The next day, the girls are all hangin' around the house, eatin' ho-hos and the like when they get a note from Luke. (By the way, every note the girls get from Luke is attached to a comically over-sized engagement ring the size of a steering wheel. There's something about that that's so...fucked up.) Group #2 is informed that they'll be going to the pool on their date, so wear your swimsuits! This causes a river's worth of tears to be shed for obvious reasons. Fifty boxes of tissues later, they all cram themselves into their suits and head to the pool where Luke gets them liquored up to calm their nerves. Good move on his part. The rest of this date was pretty boring. They do some cannon balls, cry about their childhood and then a few lucky ones get to make out with him in a jacuzzi. There really is a difference between watching attractive people and ugly people make out. It's the same reason I can't watch Xtube or youporn. Mediocre and realistic just doesn't get the job done.

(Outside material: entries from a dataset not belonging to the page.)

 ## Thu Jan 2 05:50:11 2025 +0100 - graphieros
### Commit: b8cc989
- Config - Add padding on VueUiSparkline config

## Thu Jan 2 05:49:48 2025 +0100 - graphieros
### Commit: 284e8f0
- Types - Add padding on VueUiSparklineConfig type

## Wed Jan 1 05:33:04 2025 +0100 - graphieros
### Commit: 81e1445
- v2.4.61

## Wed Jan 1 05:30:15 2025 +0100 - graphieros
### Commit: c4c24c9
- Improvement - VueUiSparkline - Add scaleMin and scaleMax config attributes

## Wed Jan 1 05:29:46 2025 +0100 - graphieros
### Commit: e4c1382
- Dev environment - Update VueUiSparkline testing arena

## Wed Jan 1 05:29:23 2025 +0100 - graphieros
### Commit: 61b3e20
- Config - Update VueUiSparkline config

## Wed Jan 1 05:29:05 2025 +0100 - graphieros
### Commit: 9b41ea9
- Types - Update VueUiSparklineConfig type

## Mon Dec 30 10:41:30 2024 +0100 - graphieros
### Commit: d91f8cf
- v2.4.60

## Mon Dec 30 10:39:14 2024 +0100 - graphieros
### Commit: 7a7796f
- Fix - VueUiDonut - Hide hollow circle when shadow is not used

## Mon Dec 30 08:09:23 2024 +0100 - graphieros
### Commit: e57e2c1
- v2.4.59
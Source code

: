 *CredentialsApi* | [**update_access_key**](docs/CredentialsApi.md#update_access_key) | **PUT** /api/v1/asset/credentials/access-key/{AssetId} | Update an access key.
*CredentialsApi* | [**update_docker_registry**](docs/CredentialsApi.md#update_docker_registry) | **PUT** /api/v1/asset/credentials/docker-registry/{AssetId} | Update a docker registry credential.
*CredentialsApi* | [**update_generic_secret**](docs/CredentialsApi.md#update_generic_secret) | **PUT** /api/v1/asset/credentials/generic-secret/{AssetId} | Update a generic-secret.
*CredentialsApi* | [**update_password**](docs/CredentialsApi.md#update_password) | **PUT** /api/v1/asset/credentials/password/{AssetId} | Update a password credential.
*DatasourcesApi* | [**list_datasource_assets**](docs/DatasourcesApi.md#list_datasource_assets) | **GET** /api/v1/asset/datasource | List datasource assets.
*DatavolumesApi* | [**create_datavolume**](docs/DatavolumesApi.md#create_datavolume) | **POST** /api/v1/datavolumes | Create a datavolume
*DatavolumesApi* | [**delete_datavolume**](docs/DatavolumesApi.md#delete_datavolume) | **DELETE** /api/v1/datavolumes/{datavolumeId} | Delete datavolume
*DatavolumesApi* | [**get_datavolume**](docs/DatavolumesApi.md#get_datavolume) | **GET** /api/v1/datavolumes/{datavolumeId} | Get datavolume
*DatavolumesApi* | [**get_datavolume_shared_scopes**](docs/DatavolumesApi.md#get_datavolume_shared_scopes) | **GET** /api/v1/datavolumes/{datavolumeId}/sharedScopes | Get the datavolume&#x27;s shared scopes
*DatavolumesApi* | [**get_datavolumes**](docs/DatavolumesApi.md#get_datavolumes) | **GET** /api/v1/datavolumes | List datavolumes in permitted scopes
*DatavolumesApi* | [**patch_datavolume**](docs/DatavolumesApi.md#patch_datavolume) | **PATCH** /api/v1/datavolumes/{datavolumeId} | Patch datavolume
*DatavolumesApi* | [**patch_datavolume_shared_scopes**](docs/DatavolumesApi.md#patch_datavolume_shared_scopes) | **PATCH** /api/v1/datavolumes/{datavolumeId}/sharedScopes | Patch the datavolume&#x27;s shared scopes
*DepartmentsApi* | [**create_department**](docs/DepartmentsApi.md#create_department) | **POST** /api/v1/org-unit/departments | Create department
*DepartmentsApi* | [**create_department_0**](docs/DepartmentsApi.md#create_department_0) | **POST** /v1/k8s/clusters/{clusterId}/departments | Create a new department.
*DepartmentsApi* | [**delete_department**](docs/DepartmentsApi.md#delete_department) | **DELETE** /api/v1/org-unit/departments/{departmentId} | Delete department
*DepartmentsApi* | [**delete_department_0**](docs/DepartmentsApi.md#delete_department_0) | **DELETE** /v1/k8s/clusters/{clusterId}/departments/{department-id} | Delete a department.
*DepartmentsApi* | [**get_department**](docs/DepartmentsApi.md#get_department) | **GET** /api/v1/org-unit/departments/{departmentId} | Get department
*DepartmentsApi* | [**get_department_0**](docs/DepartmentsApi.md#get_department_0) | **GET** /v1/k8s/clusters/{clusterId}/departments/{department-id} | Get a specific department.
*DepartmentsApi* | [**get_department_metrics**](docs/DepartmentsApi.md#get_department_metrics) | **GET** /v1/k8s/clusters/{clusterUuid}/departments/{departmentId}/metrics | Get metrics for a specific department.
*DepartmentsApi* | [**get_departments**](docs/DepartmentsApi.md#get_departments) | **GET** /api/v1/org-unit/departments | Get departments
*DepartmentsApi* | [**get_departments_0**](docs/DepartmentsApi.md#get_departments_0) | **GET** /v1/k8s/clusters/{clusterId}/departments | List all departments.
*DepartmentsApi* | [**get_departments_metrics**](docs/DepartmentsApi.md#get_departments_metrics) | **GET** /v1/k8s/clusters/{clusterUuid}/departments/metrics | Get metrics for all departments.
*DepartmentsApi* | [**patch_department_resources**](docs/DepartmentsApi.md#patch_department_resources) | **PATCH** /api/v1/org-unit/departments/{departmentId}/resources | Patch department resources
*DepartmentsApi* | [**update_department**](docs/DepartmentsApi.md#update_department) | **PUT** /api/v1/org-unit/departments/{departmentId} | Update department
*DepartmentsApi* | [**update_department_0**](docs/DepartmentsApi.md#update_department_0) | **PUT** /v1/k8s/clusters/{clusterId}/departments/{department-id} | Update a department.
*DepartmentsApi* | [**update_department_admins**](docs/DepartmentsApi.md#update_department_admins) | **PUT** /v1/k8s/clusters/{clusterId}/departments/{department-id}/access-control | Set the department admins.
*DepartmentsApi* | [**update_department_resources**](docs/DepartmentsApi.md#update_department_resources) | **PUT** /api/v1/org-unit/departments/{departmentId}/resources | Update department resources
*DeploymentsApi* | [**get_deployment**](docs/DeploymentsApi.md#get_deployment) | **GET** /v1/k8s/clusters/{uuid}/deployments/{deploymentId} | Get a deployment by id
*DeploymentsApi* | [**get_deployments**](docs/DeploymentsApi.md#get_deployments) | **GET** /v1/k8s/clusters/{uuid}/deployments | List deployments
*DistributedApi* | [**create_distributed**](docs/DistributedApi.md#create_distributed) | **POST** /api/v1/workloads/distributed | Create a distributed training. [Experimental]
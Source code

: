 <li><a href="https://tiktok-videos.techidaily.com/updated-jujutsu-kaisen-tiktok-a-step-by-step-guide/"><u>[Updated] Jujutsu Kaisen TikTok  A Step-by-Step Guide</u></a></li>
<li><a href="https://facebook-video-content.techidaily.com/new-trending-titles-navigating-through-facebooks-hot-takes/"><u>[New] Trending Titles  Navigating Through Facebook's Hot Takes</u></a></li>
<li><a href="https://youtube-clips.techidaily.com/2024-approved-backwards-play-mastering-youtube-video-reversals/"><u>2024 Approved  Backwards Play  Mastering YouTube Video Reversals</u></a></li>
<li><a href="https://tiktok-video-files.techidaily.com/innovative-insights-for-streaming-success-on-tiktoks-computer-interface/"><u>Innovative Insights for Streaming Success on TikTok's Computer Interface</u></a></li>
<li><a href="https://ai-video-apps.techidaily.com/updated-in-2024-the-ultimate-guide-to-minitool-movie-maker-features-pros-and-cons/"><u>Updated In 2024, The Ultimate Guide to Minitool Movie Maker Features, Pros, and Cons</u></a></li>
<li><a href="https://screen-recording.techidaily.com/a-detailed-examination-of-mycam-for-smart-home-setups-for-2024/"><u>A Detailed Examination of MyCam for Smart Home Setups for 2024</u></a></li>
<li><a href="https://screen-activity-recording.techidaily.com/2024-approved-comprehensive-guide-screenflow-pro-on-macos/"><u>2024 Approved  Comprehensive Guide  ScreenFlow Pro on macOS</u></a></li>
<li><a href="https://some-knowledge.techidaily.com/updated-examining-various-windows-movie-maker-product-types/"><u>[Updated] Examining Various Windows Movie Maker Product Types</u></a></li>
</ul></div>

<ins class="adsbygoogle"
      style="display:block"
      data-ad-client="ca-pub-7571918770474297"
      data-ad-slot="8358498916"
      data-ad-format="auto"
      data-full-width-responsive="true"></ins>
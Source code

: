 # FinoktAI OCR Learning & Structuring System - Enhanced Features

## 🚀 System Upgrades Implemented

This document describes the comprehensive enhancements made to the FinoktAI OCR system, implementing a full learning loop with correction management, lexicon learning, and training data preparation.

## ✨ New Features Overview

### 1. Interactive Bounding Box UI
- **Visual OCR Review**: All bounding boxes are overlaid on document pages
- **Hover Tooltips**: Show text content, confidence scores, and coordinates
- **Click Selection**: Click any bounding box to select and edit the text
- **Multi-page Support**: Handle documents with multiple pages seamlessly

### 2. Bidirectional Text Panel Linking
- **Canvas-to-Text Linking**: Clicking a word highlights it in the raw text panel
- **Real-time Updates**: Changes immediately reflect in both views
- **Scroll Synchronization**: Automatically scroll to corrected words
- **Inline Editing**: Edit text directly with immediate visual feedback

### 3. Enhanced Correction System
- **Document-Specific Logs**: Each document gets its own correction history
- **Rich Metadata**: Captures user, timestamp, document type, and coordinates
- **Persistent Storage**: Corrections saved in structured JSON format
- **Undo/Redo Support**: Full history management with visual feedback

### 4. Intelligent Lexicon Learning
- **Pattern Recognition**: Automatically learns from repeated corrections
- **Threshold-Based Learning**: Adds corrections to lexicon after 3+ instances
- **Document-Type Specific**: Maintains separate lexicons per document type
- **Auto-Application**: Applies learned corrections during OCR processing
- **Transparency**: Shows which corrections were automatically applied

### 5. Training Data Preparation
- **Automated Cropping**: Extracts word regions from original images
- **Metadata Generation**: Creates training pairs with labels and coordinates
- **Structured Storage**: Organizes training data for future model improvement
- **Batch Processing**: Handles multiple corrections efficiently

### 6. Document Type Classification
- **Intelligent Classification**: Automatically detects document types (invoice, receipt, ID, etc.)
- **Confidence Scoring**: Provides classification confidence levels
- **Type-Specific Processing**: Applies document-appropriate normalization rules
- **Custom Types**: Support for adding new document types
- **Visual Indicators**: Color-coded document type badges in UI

The next night, there's a pre-elimination mixer. Basically this is more time Luke spends making out with the girls. I think I've officially decided that Luke is creepy. Here's why: you know at the end of a Saturday night when you've been boozing pretty hard all night and you're about T-minus one hour to pass out and you're starting to get a little sloppy, but then you meet a hot guy and you're like, "Come on body! Just hold out for one more hour so we can keep talking to this guy and maybe get a little make out sesh out of this! Don't start stumbling and slurring yet! Keep those eyes open! Get your game up!"? Well that's what Luke is like all the time. It always seems like he just took two ambien and is fighting the urge to fall asleep. But then he's making out with these chicks like he's so into them. I don't really get it...and I don't think I want to.
At the mixer, Lauren gets some face time with Luke and partakes in one of the oldest traditions of reality dating competition shows in the book: throwing someone under the bus. She dishes to Luke that Arianne doesn't want kids and is old enough to be his mother. OOOOO! Bitch! She goes on to list the other women she deems to be "old" and explains that older women aren't fun because they're past the "bungee jumping phase of their lives." Oh, come on Lauren...how often are you strapping your fat ass into a harness and hurling yourself off a cliff? Also, the oldest chick she mentions is 32! Who are you? Me?
In the end, two random chicks and Arianne end up going home. Wamp, wamp.